### WORK TO COMPLETE
Could you copy each line of the listing that holds "insertion"?

### INFORMATION
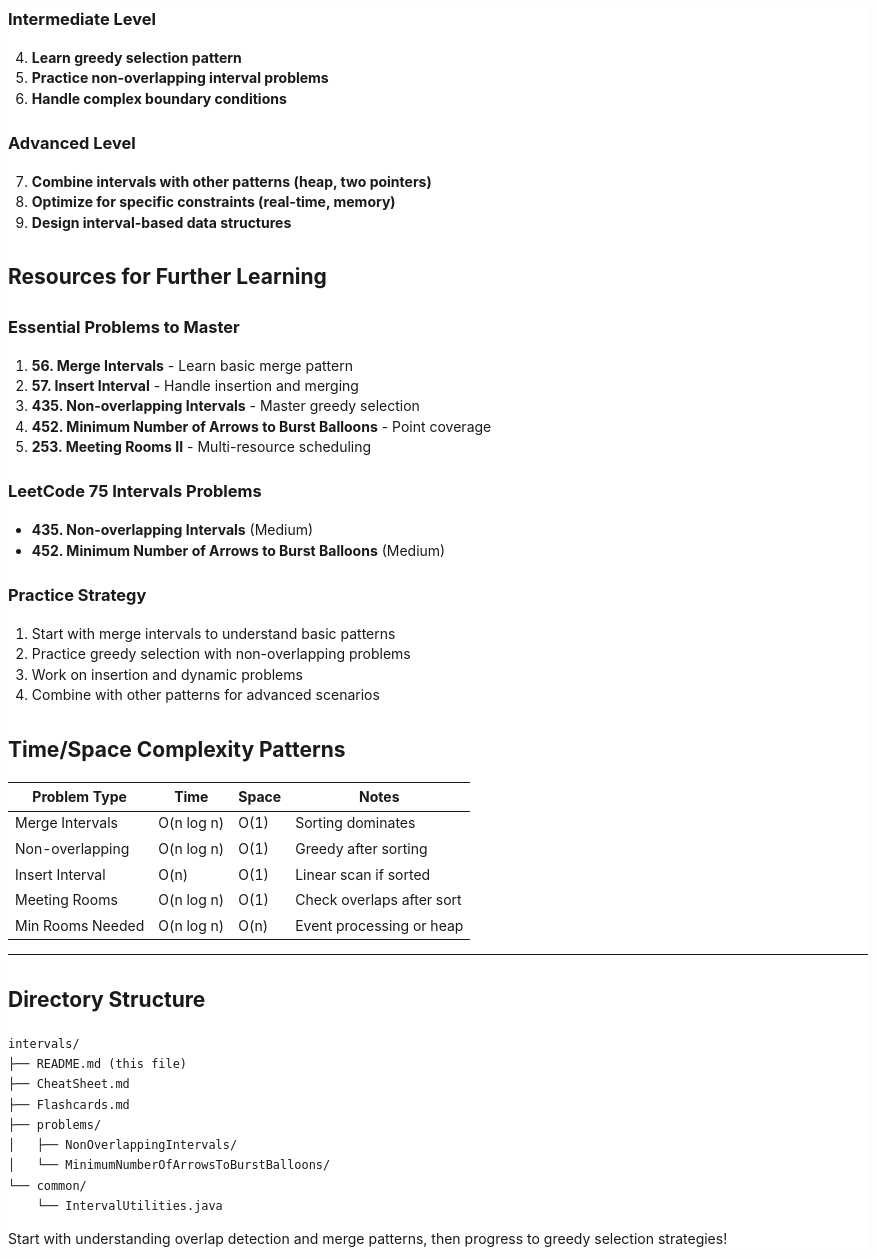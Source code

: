 ### Intermediate Level
4. **Learn greedy selection pattern**
5. **Practice non-overlapping interval problems**
6. **Handle complex boundary conditions**

### Advanced Level
7. **Combine intervals with other patterns (heap, two pointers)**
8. **Optimize for specific constraints (real-time, memory)**
9. **Design interval-based data structures**

## Resources for Further Learning

### Essential Problems to Master
1. **56. Merge Intervals** - Learn basic merge pattern
2. **57. Insert Interval** - Handle insertion and merging
3. **435. Non-overlapping Intervals** - Master greedy selection
4. **452. Minimum Number of Arrows to Burst Balloons** - Point coverage
5. **253. Meeting Rooms II** - Multi-resource scheduling

### LeetCode 75 Intervals Problems
- **435. Non-overlapping Intervals** (Medium)
- **452. Minimum Number of Arrows to Burst Balloons** (Medium)

### Practice Strategy
1. Start with merge intervals to understand basic patterns
2. Practice greedy selection with non-overlapping problems
3. Work on insertion and dynamic problems
4. Combine with other patterns for advanced scenarios

## Time/Space Complexity Patterns

| Problem Type | Time | Space | Notes |
|-------------|------|-------|-------|
| Merge Intervals | O(n log n) | O(1) | Sorting dominates |
| Non-overlapping | O(n log n) | O(1) | Greedy after sorting |
| Insert Interval | O(n) | O(1) | Linear scan if sorted |
| Meeting Rooms | O(n log n) | O(1) | Check overlaps after sort |
| Min Rooms Needed | O(n log n) | O(n) | Event processing or heap |

---

## Directory Structure

```
intervals/
├── README.md (this file)
├── CheatSheet.md
├── Flashcards.md
├── problems/
│   ├── NonOverlappingIntervals/
│   └── MinimumNumberOfArrowsToBurstBalloons/
└── common/
    └── IntervalUtilities.java
```

Start with understanding overlap detection and merge patterns, then progress to greedy selection strategies!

### RESULT OF THE EXERCISE
2. **57. Insert Interval** - Handle insertion and merging
3. Work on insertion and dynamic problems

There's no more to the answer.